WHAT THE TASK ASKS:
Whenever "applicazioni" appears in a line, please copy that line from the data.

Records from a dataset:

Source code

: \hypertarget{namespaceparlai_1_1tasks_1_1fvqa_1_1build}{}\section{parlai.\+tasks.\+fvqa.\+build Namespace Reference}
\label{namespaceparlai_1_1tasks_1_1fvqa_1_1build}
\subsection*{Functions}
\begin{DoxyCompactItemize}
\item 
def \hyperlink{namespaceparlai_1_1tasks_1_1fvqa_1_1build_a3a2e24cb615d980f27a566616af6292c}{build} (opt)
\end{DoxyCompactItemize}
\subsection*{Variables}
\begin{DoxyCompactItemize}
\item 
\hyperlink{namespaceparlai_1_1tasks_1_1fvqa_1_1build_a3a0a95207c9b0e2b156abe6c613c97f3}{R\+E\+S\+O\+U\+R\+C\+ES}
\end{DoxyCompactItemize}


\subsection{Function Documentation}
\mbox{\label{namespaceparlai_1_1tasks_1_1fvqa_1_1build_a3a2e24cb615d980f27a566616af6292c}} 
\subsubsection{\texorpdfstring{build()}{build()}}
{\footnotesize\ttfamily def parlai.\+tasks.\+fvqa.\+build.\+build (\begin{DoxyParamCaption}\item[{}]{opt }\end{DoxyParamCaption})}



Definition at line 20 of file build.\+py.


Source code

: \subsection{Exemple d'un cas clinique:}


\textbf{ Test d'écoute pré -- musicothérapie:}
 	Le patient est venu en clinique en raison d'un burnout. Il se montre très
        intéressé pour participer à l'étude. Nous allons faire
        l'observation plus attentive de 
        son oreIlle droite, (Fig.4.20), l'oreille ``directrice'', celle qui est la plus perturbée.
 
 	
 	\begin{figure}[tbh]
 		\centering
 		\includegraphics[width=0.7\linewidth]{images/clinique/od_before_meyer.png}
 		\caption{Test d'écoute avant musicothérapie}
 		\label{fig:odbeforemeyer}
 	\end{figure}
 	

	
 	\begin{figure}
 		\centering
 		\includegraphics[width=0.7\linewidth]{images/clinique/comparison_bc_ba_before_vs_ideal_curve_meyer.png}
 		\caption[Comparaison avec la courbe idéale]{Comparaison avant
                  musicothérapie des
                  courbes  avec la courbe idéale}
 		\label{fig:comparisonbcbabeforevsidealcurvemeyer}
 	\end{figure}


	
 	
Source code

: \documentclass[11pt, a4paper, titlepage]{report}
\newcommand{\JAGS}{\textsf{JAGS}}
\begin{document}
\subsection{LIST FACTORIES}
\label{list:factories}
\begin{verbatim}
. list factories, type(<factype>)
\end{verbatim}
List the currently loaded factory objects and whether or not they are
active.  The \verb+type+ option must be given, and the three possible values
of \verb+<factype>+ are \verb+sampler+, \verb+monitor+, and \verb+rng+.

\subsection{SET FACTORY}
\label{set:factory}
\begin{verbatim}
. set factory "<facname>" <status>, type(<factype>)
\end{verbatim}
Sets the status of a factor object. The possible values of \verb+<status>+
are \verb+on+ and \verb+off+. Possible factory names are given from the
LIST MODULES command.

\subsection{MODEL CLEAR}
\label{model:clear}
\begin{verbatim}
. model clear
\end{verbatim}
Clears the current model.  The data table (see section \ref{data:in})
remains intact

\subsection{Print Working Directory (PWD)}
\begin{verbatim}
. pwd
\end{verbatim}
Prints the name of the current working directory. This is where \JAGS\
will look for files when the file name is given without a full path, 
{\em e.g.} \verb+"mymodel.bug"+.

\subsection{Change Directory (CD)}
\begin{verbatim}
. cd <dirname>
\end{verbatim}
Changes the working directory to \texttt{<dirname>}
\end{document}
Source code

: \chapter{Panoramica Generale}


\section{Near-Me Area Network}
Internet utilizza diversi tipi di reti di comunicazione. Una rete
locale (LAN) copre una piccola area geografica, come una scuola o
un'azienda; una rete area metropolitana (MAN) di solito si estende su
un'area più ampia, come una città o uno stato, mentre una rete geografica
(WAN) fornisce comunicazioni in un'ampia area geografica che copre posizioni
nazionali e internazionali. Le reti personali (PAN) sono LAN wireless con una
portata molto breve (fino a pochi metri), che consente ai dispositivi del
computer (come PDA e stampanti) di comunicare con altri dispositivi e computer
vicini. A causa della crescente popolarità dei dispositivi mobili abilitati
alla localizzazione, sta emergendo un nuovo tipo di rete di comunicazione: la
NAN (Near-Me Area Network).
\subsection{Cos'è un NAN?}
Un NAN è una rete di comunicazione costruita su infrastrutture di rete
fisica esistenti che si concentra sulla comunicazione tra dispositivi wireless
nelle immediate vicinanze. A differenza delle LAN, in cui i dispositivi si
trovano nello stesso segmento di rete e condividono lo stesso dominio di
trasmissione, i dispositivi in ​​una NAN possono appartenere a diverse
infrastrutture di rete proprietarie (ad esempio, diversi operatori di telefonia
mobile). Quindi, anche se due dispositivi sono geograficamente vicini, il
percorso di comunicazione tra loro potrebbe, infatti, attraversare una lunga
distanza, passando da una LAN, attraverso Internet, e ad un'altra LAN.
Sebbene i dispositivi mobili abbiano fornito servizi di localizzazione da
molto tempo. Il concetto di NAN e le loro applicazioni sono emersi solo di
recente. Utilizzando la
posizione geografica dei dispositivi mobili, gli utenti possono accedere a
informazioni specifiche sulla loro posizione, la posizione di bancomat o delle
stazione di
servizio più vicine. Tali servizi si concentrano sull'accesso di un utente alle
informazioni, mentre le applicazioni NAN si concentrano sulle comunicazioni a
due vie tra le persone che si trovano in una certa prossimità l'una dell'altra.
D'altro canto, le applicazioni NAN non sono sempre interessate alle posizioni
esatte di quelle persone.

SOLUTION FOR THIS EXERCISE:
molto tempo. Il concetto di NAN e le loro applicazioni sono emersi solo di
informazioni, mentre le applicazioni NAN si concentrano sulle comunicazioni a
D'altro canto, le applicazioni NAN non sono sempre interessate alle posizioni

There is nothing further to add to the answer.